╭─ DATASET ENTRIES
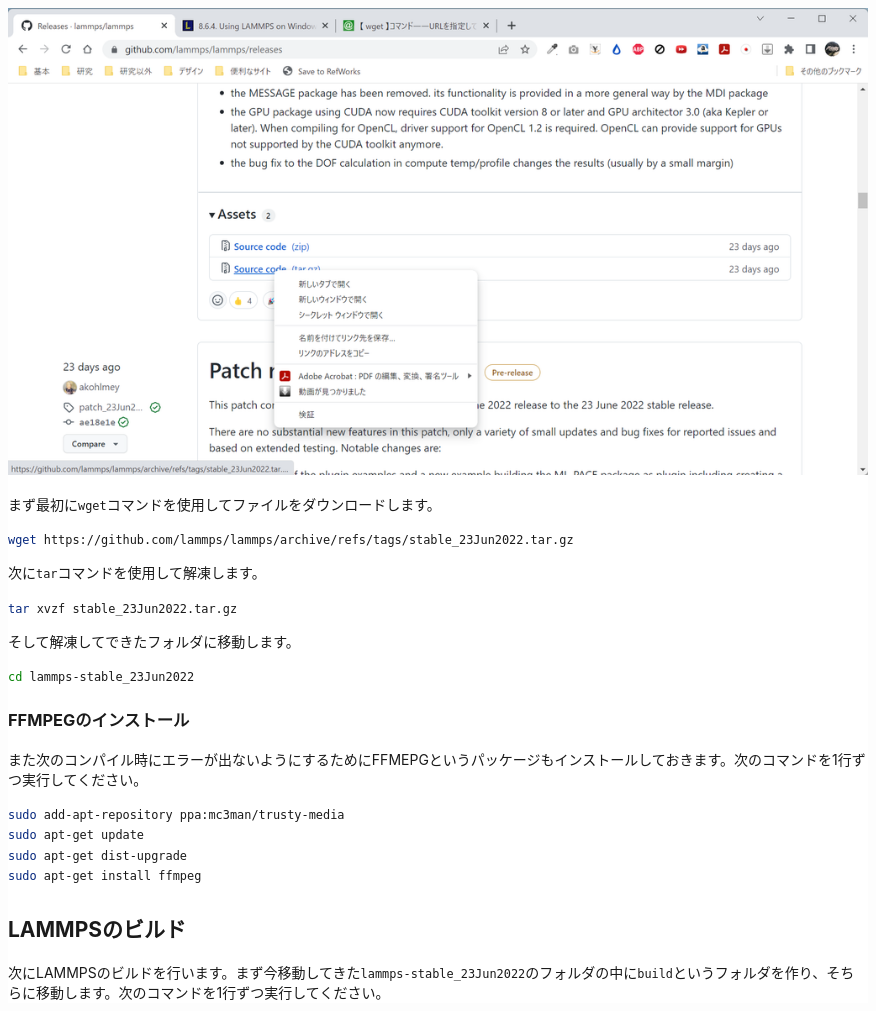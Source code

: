 ![URLの取得](./img/2022-07-16_13h47_07.png) 

まず最初に`wget`コマンドを使用してファイルをダウンロードします。
```bash
wget https://github.com/lammps/lammps/archive/refs/tags/stable_23Jun2022.tar.gz
```

次に`tar`コマンドを使用して解凍します。
```bash
tar xvzf stable_23Jun2022.tar.gz
```

そして解凍してできたフォルダに移動します。
```bash
cd lammps-stable_23Jun2022
```

### FFMPEGのインストール

また次のコンパイル時にエラーが出ないようにするためにFFMEPGというパッケージもインストールしておきます。次のコマンドを1行ずつ実行してください。

```bash
sudo add-apt-repository ppa:mc3man/trusty-media
sudo apt-get update
sudo apt-get dist-upgrade
sudo apt-get install ffmpeg
```

## LAMMPSのビルド

次にLAMMPSのビルドを行います。まず今移動してきた`lammps-stable_23Jun2022`のフォルダの中に`build`というフォルダを作り、そちらに移動します。次のコマンドを1行ずつ実行してください。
╰─
### [PROBLEM]
Reproduce only the lines between the line containing "そして解凍してできたフォルダに移動します。" and the last line of the records, those two lines included, exactly.

### [EXERCISE ANSWER]
そして解凍してできたフォルダに移動します。
```bash
cd lammps-stable_23Jun2022
```

### FFMPEGのインストール

また次のコンパイル時にエラーが出ないようにするためにFFMEPGというパッケージもインストールしておきます。次のコマンドを1行ずつ実行してください。

```bash
sudo add-apt-repository ppa:mc3man/trusty-media
sudo apt-get update
sudo apt-get dist-upgrade
sudo apt-get install ffmpeg
```

## LAMMPSのビルド

次にLAMMPSのビルドを行います。まず今移動してきた`lammps-stable_23Jun2022`のフォルダの中に`build`というフォルダを作り、そちらに移動します。次のコマンドを1行ずつ実行してください。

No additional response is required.